-- INFORMATION PROVIDED --
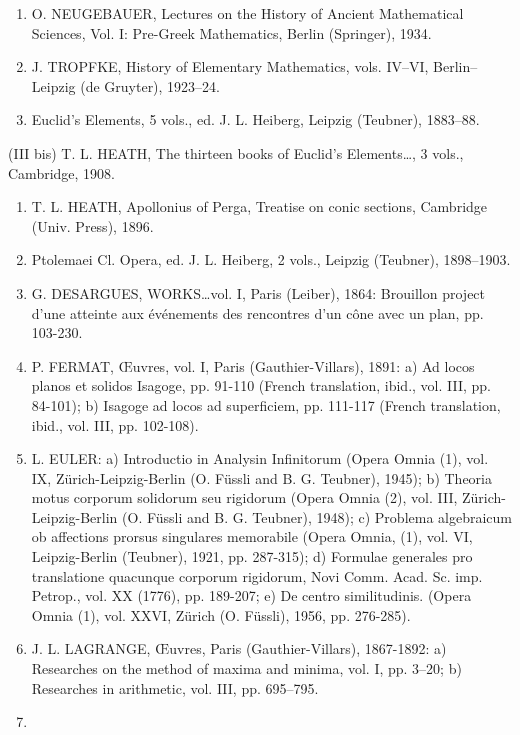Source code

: \begin{enumerate}
\def\labelenumi{(\Roman{enumi})}
\item
  O. NEUGEBAUER, Lectures on the History of Ancient Mathematical Sciences, Vol. I: Pre-Greek Mathematics, Berlin (Springer), 1934.
\item
  J. TROPFKE, History of Elementary Mathematics, vols. IV–VI, Berlin–Leipzig (de Gruyter), 1923–24.
\item
  Euclid's Elements, 5 vols., ed. J. L. Heiberg, Leipzig (Teubner), 1883–88.
\end{enumerate}

(III bis) T. L. HEATH, The thirteen books of Euclid's Elements\ldots, 3 vols., Cambridge, 1908.

\begin{enumerate}
\def\labelenumi{(\Roman{enumi})}
\setcounter{enumi}{3}
\item
  T. L. HEATH, Apollonius of Perga, Treatise on conic sections, Cambridge (Univ. Press), 1896.
\item
  Ptolemaei Cl. Opera, ed. J. L. Heiberg, 2 vols., Leipzig (Teubner), 1898–1903.
\item
  G. DESARGUES, WORKS\ldots vol. I, Paris (Leiber), 1864: Brouillon project d'une atteinte aux événements des rencontres d'un cône avec un plan, pp. 103-230.
\item
  P. FERMAT, Œuvres, vol. I, Paris (Gauthier-Villars), 1891: a) Ad locos planos et solidos Isagoge, pp. 91-110 (French translation, ibid., vol. III, pp. 84-101); b) Isagoge ad locos ad superficiem, pp. 111-117 (French translation, ibid., vol. III, pp. 102-108).
\item
  L. EULER: a) Introductio in Analysin Infinitorum (Opera Omnia (1), vol. IX, Zürich-Leipzig-Berlin (O. Füssli and B. G. Teubner), 1945); b) Theoria motus corporum solidorum seu rigidorum (Opera Omnia (2), vol. III, Zürich-Leipzig-Berlin (O. Füssli and B. G. Teubner), 1948); c) Problema algebraicum ob affections prorsus singulares memorabile (Opera Omnia, (1), vol. VI, Leipzig-Berlin (Teubner), 1921, pp. 287-315); d) Formulae generales pro translatione quacunque corporum rigidorum, Novi Comm. Acad. Sc. imp. Petrop., vol. XX (1776), pp. 189-207; e) De centro similitudinis. (Opera Omnia (1), vol. XXVI, Zürich (O. Füssli), 1956, pp. 276-285).
\item
  J. L. LAGRANGE, Œuvres, Paris (Gauthier-Villars), 1867-1892: a) Researches on the method of maxima and minima, vol. I, pp. 3–20; b) Researches in arithmetic, vol. III, pp. 695–795.
\item

\end{enumerate}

-- TO DO --
Exactly as written, give again every line from the one containing "J. L. LAGRANGE, Œuvres, Paris" through the last line of the material above, and no other lines.

-- ANSWER --
  J. L. LAGRANGE, Œuvres, Paris (Gauthier-Villars), 1867-1892: a) Researches on the method of maxima and minima, vol. I, pp. 3–20; b) Researches in arithmetic, vol. III, pp. 695–795.
\item

\end{enumerate}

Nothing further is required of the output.